Niko Kolodny, Professor of Philosophy at the University of California, Berkeley has a lengthy piece in the Boston Review which reviews Alexander Guerrero’s Lottocracy. Unsurprisingly, Kolodny is not sympathetic to the idea of sortition. Predictably, Kolodny finds ample opportunities to criticize Guerroro’s “relentlessly thorough”, eclectic argumentation.

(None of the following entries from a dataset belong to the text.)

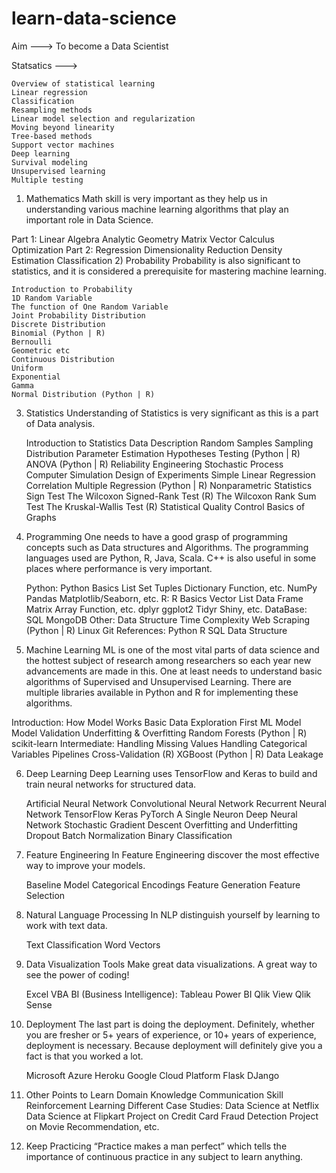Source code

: # learn-data-science


Aim  ---> To become a Data Scientist



Statsatics --->

	Overview of statistical learning
	Linear regression
	Classification
	Resampling methods
	Linear model selection and regularization
	Moving beyond linearity
	Tree-based methods
	Support vector machines
	Deep learning
	Survival modeling
	Unsupervised learning
	Multiple testing
	
	
	
	
1) Mathematics
Math skill is very important as they help us in understanding various machine learning algorithms that play an important role in Data Science.

Part 1:
	Linear Algebra
	Analytic Geometry
	Matrix
	Vector Calculus
	Optimization
Part 2:
	Regression
	Dimensionality Reduction
	Density Estimation
	Classification
2) Probability
Probability is also significant to statistics, and it is considered a prerequisite for mastering machine learning.

	Introduction to Probability
	1D Random Variable
	The function of One Random Variable
	Joint Probability Distribution
	Discrete Distribution
	Binomial (Python | R)
	Bernoulli
	Geometric etc
	Continuous Distribution
	Uniform
	Exponential
	Gamma
	Normal Distribution (Python | R)
3) Statistics
Understanding of Statistics is very significant as this is a part of Data analysis. 

	Introduction to Statistics
	Data Description
	Random Samples
	Sampling Distribution
	Parameter Estimation
	Hypotheses Testing (Python | R)
	ANOVA (Python | R)
	Reliability Engineering
	Stochastic Process
	Computer Simulation
	Design of Experiments
	Simple Linear Regression
	Correlation
	Multiple Regression (Python | R)
	Nonparametric Statistics
	Sign Test
	The Wilcoxon Signed-Rank Test (R)
	The Wilcoxon Rank Sum Test
	The Kruskal-Wallis Test (R)
	Statistical Quality Control
	Basics of Graphs
4) Programming
One needs to have a good grasp of programming concepts such as Data structures and Algorithms. The programming languages used are Python, R, Java, Scala. C++ is also useful in some places where performance is very important.

	Python:
		Python Basics
		List
		Set
		Tuples
		Dictionary
		Function, etc.
		NumPy
		Pandas
		Matplotlib/Seaborn, etc.
	R:
		R Basics
		Vector
		List
		Data Frame
		Matrix
		Array
		Function, etc.
		dplyr
		ggplot2
		Tidyr
		Shiny, etc.
		DataBase:
		SQL
		MongoDB
		Other:
		Data Structure
		Time Complexity
		Web Scraping (Python | R)
		Linux
		Git
References: 
	Python
	R
	SQL
	Data Structure
5) Machine Learning
ML is one of the most vital parts of data science and the hottest subject of research among researchers so each year new advancements are made in this. One at least needs to understand basic algorithms of Supervised and Unsupervised Learning. There are multiple libraries available in Python and R for implementing these algorithms.

Introduction:
	How Model Works
	Basic Data Exploration
	First ML Model
	Model Validation
	Underfitting & Overfitting
	Random Forests (Python | R)
	scikit-learn
	Intermediate:
	Handling Missing Values
	Handling Categorical Variables
	Pipelines
	Cross-Validation (R)
	XGBoost (Python | R)
	Data Leakage

6) Deep Learning
Deep Learning uses TensorFlow and Keras to build and train neural networks for structured data.

	Artificial Neural Network
	Convolutional Neural Network
	Recurrent Neural Network
	TensorFlow
	Keras
	PyTorch
	A Single Neuron
	Deep Neural Network
	Stochastic Gradient Descent
	Overfitting and Underfitting
	Dropout Batch Normalization
	Binary Classification

7) Feature Engineering
In Feature Engineering discover the most effective way to improve your models.

	Baseline Model
	Categorical Encodings
	Feature Generation
	Feature Selection
	
8) Natural Language Processing
In NLP distinguish yourself by learning to work with text data.

	Text Classification
	Word Vectors
	
9) Data Visualization Tools
Make great data visualizations. A great way to see the power of coding!

	Excel VBA
	BI (Business Intelligence):
	Tableau
	Power BI
	Qlik View
	Qlik Sense

10) Deployment
The last part is doing the deployment. Definitely, whether you are fresher or 5+ years of experience, or 10+ years of experience, deployment is necessary. Because deployment will definitely give you a fact is that you worked a lot.  

	Microsoft Azure
	Heroku
	Google Cloud Platform
	Flask
	DJango
	
11) Other Points to Learn
	Domain Knowledge
	Communication Skill
	Reinforcement Learning
	Different Case Studies:
	Data Science at Netflix
	Data Science at Flipkart
	Project on Credit Card Fraud Detection
	Project on Movie Recommendation, etc.
	
12) Keep Practicing
“Practice makes a man perfect” which tells the importance of continuous practice in any subject to learn anything.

In particular, Kolodny effectively exploits Guerrero’s reliance on the supposed inability of the public to represent its own interests without proper guidance. For example:
Guerrero imagines that each SILL [single-issue, lottery-selected legislatures] would be guided in its deliberation by a poll of those few citizens who somehow are able to take a week off of work and other responsibilities to pay attention to the five day-long discussions of the final five proposals. Again, if the powerful can, in effect, buy off the general public to support a particular electoral party, then why can’t the powerful mobilize a (again, presumably quite small) group to pay attention to the review of proposals for the Water Access and Water Quality SILL and support what they favor? No one but the powerful, one worries, would be minding the store.
Kolodny’s argument above, as well as his other arguments (e.g., his assertion that people cannot be expected to accept offers in an allotted body), are standard. He goes so far as to inflict on his readers the electoralist dogma about how “[b]y choosing some political programs and parties over others, [voters] shape the political/ideological space within which the elected representatives must operate until the next election”. A formula he quotes from Cristina Lafont and Nadia Urbinati’s The Lottocratic Mentality: Defending Democracy Against Lottocracy.
Such arguments are easily refuted and have been refuted many times. However, Guerrero’s book is not up to the task. Instead, the book makes it easy for the opponents of sortition – or more to the point, for the opponents of democracy – to rehash the old superficial talking points and present them as “a splendid and convincing recent counterpoint to arguments for lottocracy”.